Make Your Content Easy to Share

Today’s post is a short-but-passionate plea to a whole bunch of bloggers out there: install some form of social media sharing on your blog. If you’re not sure what I mean, go to your blog and see if you have something like this at the base of your posts:

What Social Media Links Look Like
These links are purely decorative, for the sake of an example. Real links can be found at the the bottom of this post.

It may not be an exact match for this, but there should be something like it. A way of linking the post you’ve just made, quickly and easily, to places like facebook, twitter, and other forms of social media. If you have it, go upon your way, my friend, for you and I have nothing further to speak of.

If you don’t have it, keep reading.

Personally, I don’t care what form of link salad you use. My particular preference runs towards Share This ’cause it’s what I know, but most platforms will have a bevvy of options and WordPress, at least, offers the function to anyone whose installed Jetpack (and, if you’re using wordpress, odds are you have). Hit Google for ten minutes and you’ll probably find some options that are workable with your Content Management System of choice.

So here’s what I want you to do. Pick one. Install it. Hit Google again to figure out how, if you aren’t particularly technologically savvy, or ask one a friend who speaks fluent blogger. Hell, if you’re really desperate, give me a link to your site in the comments and I’ll try and find a decent how-to for you. Just make the attempt and get something there.

The internet is rapidly evolving. The age when people actually visited websites to engage with content is over, and even the period where we pushed content out towards the reader is pretty much done. RSS is dying. Google Reader is officially dead. We find new content via social media, and you want to make sharing your shit as easy as goddamn possible in order to facilitate that.

I can think of at least three websites I’d share the content from twice as often if only they implemented some form of social media linking. They’re consistently interesting, but my day-job involves curating up to a hundred social media links per week. The seconds I can save by clicking a twitter or facebook icon at the bottom of the post do actually matter in this instance. 

That  link-salad down the bottom of a post isn’t just there for decoration. Ignoring it when trying to build an online presence is kinda like telling yourself you can be a carpenter without learning to use a hammer. 

More to explorer

7 Responses

  1. Hahaha, no. I am not a content provider. I am a writer of stories. Do not consume my random wafflings. Consume my published works. For this purpose I urge you to become my fan on Goodreads. OH, excellent. You already are 😀

    1. And I would urge you to publish in magazines that make it easy to link to stories they've released onto the internet, but that's a whole other rant 🙂

      1. Here is my reply to your rant before you even type it. If all you care about is shareability, post your fiction on Facebook. If you care about standing in the company of giants and being found by readers who love the same things that you love, editorial vision is more important 🙂

        1. It's not the sole thing to care about (personally, my major concern is getting paid), but it's a consideration. Magazines may build a solid following, but quick-and-easy shareability can be the difference between your story stopping at that core readership and being passed around to their friends and friends-of-friends.

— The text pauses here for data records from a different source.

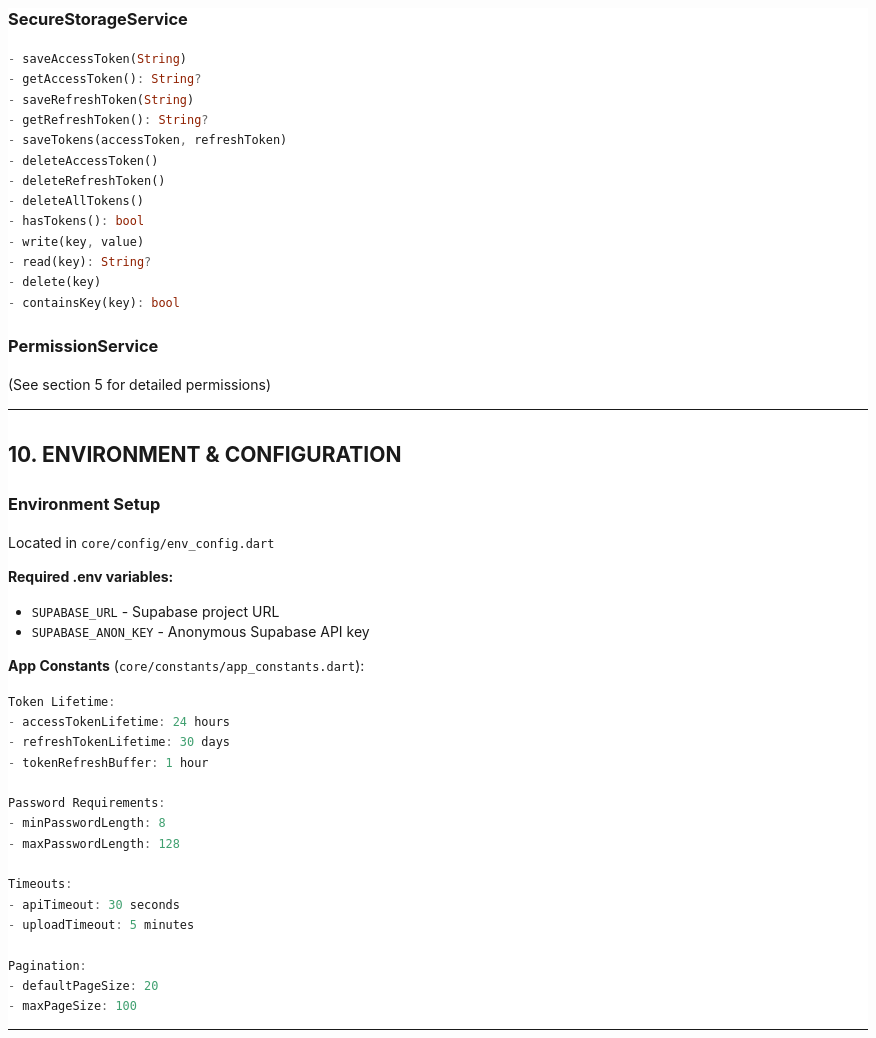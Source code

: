 ### SecureStorageService
```dart
- saveAccessToken(String)
- getAccessToken(): String?
- saveRefreshToken(String)
- getRefreshToken(): String?
- saveTokens(accessToken, refreshToken)
- deleteAccessToken()
- deleteRefreshToken()
- deleteAllTokens()
- hasTokens(): bool
- write(key, value)
- read(key): String?
- delete(key)
- containsKey(key): bool
```

### PermissionService
(See section 5 for detailed permissions)

---

## 10. ENVIRONMENT & CONFIGURATION

### Environment Setup
Located in `core/config/env_config.dart`

**Required .env variables:**
- `SUPABASE_URL` - Supabase project URL
- `SUPABASE_ANON_KEY` - Anonymous Supabase API key

**App Constants** (`core/constants/app_constants.dart`):
```dart
Token Lifetime:
- accessTokenLifetime: 24 hours
- refreshTokenLifetime: 30 days
- tokenRefreshBuffer: 1 hour

Password Requirements:
- minPasswordLength: 8
- maxPasswordLength: 128

Timeouts:
- apiTimeout: 30 seconds
- uploadTimeout: 5 minutes

Pagination:
- defaultPageSize: 20
- maxPageSize: 100
```

---
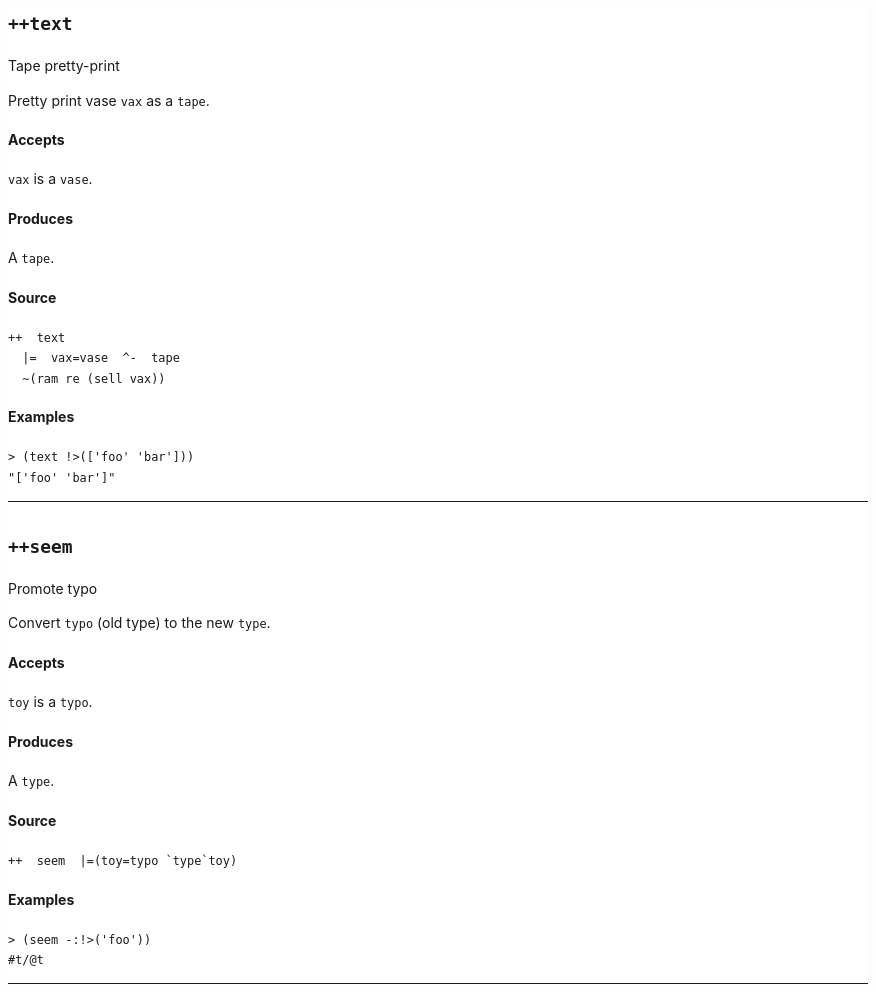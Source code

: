 
## `++text`

Tape pretty-print

Pretty print vase `vax` as a `tape`.

#### Accepts

`vax` is a `vase`.

#### Produces

A `tape`.

#### Source

```hoon
++  text
  |=  vax=vase  ^-  tape
  ~(ram re (sell vax))
```

#### Examples

```
> (text !>(['foo' 'bar']))
"['foo' 'bar']"
```

---

## `++seem`

Promote typo

Convert `typo` (old type) to the new `type`.

#### Accepts

`toy` is a `typo`.

#### Produces

A `type`.

#### Source

```hoon
++  seem  |=(toy=typo `type`toy)
```

#### Examples

```
> (seem -:!>('foo'))
#t/@t
```

---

          Fortunately, this tends not to be a huge problem in SF. I just did a quick tour of my favourite online markets – Clarkesworld, Strange Horizons, Apex, Daily SF, Tor, and Lightspeed – and they've all got the link salad instituted at the base of the story. Anything I read there that I truly love, it's a matter of seconds to share with people in whatever format I'm looking for.

          It's SF writers that are making me gnash my teeth at this point, and a truly astonishing number of otherwise forward-thinking literary markets and festivals.